Лайонел лег на спину, заложив руки за голову и, глядя в алое закатное небо, признался:
— Это потрясающе. Выход из тела сам по себе доставляет огромное наслаждение, он подобен тысяче оргазмов, полету с огромной высоты, глотку свежего воздуха после ужасной духоты и еще немножко похож на первое купание голышом. — Он приподнялся и одним движением притянув девушку, положил на себя. — Выйти из своего тела, чтобы войти в твое — это самое фантастическое, что я когда-либо испытывал.
Она засмеялась и, положив локти ему на грудь, опустила на них подбородок.
— Мне хотелось бы испытать когда-нибудь. А ты можешь превратиться в огонь?
Молодой человек помолчал.
— Я могу стать снегом, дождем, градом, туманом, ветром… огонь не моя стихия.
— Да, и правда. — Она провела ноготком по его шее. — Превратись ты в огонь, все твои Антарктиды давно бы растаяли.
Лайонел непонимающе вскинул брови, она же прижалась ухом с той стороны, где молчало его сердце, и тихо сказала:
— Все-таки оно ледяное.

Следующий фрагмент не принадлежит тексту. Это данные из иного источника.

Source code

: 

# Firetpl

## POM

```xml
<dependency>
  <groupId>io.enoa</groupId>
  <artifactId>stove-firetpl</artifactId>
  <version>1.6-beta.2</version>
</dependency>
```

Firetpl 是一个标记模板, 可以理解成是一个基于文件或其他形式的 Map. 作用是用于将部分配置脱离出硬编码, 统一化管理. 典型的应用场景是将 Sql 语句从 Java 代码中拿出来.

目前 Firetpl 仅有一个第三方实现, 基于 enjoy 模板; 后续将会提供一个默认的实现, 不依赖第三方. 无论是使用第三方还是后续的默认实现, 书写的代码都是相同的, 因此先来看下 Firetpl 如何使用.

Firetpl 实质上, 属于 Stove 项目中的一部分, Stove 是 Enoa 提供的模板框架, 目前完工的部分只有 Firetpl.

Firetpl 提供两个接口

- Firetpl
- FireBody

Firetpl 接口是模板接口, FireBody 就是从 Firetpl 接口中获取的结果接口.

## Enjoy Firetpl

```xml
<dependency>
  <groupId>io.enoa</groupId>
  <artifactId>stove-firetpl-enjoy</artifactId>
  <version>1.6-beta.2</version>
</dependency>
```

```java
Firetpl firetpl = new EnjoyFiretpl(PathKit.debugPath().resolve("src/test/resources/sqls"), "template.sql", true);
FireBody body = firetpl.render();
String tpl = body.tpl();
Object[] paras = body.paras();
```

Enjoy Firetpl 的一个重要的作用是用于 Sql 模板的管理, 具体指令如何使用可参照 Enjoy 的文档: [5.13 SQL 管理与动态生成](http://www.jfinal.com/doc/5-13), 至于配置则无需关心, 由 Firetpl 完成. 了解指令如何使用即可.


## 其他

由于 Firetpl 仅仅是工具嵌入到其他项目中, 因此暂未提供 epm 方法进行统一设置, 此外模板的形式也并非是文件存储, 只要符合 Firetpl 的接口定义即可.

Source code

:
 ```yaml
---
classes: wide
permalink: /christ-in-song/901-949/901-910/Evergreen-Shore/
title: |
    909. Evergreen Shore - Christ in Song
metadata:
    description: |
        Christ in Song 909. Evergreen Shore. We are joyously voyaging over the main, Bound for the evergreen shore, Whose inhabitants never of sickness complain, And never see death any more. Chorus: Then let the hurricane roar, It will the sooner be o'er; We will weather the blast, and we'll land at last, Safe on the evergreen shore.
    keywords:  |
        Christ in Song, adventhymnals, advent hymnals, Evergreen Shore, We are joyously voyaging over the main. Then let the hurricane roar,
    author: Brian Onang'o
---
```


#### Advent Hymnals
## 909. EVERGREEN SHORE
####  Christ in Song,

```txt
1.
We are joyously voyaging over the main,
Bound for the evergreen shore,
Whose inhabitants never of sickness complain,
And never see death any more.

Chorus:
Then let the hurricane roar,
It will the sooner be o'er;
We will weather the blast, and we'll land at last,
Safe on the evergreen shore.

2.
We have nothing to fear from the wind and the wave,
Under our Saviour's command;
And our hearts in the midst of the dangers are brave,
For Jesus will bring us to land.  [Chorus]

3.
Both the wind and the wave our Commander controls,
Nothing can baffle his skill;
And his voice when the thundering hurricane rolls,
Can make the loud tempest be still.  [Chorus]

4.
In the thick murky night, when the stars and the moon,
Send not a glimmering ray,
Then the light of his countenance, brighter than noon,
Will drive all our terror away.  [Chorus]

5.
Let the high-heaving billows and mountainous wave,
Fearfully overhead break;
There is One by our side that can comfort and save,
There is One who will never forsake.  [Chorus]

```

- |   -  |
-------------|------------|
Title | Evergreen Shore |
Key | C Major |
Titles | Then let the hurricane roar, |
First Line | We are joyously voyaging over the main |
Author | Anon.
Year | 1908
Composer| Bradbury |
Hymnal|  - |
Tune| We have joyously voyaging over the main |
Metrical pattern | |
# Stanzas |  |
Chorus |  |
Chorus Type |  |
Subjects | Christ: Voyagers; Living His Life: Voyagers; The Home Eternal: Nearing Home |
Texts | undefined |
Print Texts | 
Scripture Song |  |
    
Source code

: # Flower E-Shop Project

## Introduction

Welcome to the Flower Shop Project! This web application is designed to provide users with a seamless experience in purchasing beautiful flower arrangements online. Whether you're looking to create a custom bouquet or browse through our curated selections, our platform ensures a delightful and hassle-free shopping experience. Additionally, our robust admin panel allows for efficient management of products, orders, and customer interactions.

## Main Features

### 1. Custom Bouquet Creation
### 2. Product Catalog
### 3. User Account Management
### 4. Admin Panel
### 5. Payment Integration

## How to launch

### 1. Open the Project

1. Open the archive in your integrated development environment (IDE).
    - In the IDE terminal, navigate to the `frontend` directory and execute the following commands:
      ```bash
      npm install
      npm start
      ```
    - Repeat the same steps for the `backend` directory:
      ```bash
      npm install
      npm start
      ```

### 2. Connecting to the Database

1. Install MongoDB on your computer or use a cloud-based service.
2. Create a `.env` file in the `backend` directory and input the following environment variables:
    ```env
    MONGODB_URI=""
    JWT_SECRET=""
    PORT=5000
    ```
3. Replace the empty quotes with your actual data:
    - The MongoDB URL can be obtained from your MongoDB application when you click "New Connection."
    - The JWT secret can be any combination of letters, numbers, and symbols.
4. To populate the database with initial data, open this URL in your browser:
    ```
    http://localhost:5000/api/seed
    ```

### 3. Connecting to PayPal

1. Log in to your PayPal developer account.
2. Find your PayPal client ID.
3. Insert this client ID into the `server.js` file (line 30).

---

А растает — и конец…
Он улыбнулся, погладив ее по уже почти сухим мягким волосам.
— Ну раз так, тогда ты меня медленно убиваешь, моя огненная девочка.
Они смотрели на ночной город с высоты трехсот метров, сидя на перилах Эйфелевой башни.
Анжелика, одетая в черное вечернее платье, украдкой бросала взгляды на своего собеседника, снова и снова отмечая, как он мужественен и хорош собой. Их роман, стремительно начавшийся на лестнице в доме Вик Талилу, уже неделю не сходил с первых полос всех газет.
А сегодня они вдвоем сбежали с очередного приема, подарив любопытствующим новые поводы для сплетен.
Морган взял с перил бокал, наполненный кровью, и, пригубив, сообщил:
— Пару часов назад один друг сказал, что мое дальнейшее нахождение в Париже нежелательно.
— Ферран, — задумчиво протянула Анжелика и, обеспокоенно поинтересовалась: — Он же не может тебя выгнать?
— Как официальный правитель города, конечно, может.
— Он не посмеет! — задохнулась от возмущения девушка. — Разве у тебя нет разрешения старейшин на деятельность в любом городе мира?
— Есть. — Нориш усмехнулся: — Но завтра я еду в Пикардию[12].